WhatsApp snooping row: Set up SIT to probe issue, NCP tells Centre

Topics NCP | Government | Whatsapp Spyware


The Nationalist Congress Party on Monday demanded the setting up of an SIT to probe the illegal surveillance of some individuals in the country through WhatsApp using an Israeli-made spyware, and asked the Centre to publish a white paper on it.

On October 31, Facebook-owned company WhatsApp had said Indian journalists and human rights activists were among those globally spied upon by unnamed entities using Israeli spyware Pegasus, leading to a furore over breach of citizens' privacy.

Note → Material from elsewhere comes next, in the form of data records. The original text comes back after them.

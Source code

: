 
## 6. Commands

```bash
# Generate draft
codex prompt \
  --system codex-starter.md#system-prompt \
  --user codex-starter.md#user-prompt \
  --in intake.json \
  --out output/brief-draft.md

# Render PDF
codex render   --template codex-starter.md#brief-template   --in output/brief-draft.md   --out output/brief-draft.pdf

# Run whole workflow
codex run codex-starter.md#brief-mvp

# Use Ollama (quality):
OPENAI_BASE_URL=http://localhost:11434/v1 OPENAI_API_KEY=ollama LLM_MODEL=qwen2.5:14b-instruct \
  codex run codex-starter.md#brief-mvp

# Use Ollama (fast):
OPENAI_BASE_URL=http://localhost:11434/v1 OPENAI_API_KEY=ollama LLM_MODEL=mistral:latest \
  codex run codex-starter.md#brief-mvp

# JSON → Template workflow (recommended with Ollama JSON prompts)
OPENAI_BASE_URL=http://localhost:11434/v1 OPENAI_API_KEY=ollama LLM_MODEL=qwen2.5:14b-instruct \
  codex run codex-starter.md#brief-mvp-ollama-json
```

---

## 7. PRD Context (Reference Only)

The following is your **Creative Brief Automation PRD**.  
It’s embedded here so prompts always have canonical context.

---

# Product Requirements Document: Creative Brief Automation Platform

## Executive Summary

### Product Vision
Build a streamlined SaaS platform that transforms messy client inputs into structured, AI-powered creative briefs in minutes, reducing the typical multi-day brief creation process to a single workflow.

"Israeli company NSO (which developed Pegasus) has been roped in to snoop on some people in the country. It is worrisome. Union Minister (Communications and Electronics and Information Technology) Ravi Shankar Prasad should throw some more light on the allegations of snooping," said Maharashtra NCP chief Jayant Patil at a press conference here.

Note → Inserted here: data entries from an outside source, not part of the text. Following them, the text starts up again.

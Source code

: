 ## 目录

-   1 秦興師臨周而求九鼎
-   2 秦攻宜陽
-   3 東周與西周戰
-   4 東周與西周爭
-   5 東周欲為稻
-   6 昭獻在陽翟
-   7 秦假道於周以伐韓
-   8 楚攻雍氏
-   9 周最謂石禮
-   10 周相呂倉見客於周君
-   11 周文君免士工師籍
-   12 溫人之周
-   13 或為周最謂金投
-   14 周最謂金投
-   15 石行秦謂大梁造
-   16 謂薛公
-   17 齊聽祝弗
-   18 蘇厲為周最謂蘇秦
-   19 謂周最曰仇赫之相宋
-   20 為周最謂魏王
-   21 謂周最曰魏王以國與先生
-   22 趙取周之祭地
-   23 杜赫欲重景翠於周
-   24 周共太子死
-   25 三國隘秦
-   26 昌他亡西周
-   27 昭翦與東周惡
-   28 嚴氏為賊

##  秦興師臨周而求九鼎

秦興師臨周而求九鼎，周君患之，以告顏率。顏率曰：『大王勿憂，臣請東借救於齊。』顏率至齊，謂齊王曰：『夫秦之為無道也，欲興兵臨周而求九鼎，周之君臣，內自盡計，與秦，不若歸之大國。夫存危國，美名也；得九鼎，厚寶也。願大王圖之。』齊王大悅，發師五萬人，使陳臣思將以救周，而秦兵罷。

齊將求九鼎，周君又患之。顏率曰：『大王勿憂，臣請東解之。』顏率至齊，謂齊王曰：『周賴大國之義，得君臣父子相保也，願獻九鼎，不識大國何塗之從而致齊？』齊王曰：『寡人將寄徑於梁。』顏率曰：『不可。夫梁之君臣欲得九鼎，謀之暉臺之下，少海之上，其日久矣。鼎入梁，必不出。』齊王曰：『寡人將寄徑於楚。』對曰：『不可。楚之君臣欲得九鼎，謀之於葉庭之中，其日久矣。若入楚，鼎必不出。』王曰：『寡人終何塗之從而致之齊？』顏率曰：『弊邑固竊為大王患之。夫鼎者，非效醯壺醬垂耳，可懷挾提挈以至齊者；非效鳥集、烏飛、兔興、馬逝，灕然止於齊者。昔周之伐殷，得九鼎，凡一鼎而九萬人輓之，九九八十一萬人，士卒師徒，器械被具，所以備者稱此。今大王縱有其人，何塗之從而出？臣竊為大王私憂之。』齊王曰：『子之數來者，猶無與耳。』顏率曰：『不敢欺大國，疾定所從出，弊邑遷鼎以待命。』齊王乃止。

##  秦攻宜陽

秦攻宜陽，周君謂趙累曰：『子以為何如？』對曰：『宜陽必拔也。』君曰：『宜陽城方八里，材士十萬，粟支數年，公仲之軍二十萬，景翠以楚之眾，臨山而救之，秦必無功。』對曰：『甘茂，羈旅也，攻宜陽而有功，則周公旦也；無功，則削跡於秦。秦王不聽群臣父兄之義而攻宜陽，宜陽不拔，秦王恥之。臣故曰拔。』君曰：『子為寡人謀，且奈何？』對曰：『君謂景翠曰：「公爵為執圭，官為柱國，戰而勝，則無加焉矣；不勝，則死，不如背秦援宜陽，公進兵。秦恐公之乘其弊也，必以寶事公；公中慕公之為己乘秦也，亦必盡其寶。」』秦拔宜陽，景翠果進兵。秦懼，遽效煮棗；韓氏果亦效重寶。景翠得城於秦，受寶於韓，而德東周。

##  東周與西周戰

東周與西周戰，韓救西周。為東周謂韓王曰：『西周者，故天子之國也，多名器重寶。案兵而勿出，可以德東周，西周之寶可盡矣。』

Patil claimed Facebook had admitted some 40 people were subjected to snooping of which 14 are from Maharashtra.

He said the Centre should come forward and release the names of those targeted in this manner, adding that the current list was "limited and actual snooping may have taken place on more people".

"The list was already communicated to the Centre, and now it should be announced. It is a threat to privacy. Who made the decision and which company bore cost of snooping," he asked.

Senior leader and Mumbra-Kalwa MLA Jitendra Awhad was also present at the press meet.

Following the disclosure by WhatsApp, the Indian government has asked the messaging platform to explain the matter and list out the measures that have been taken by it to safeguard the privacy of millions of Indians.

WhatsApp had earlier said it was suing NSO Group, an Israeli surveillance firm, that is reportedly behind the technology that helped unnamed entities' spies to hack into phones of roughly 1,400 users.

These users span across four continents and included diplomats, political dissidents, journalists and senior government officials.

However, it did not say on whose behest the phones of journalists and activists across the world were targeted.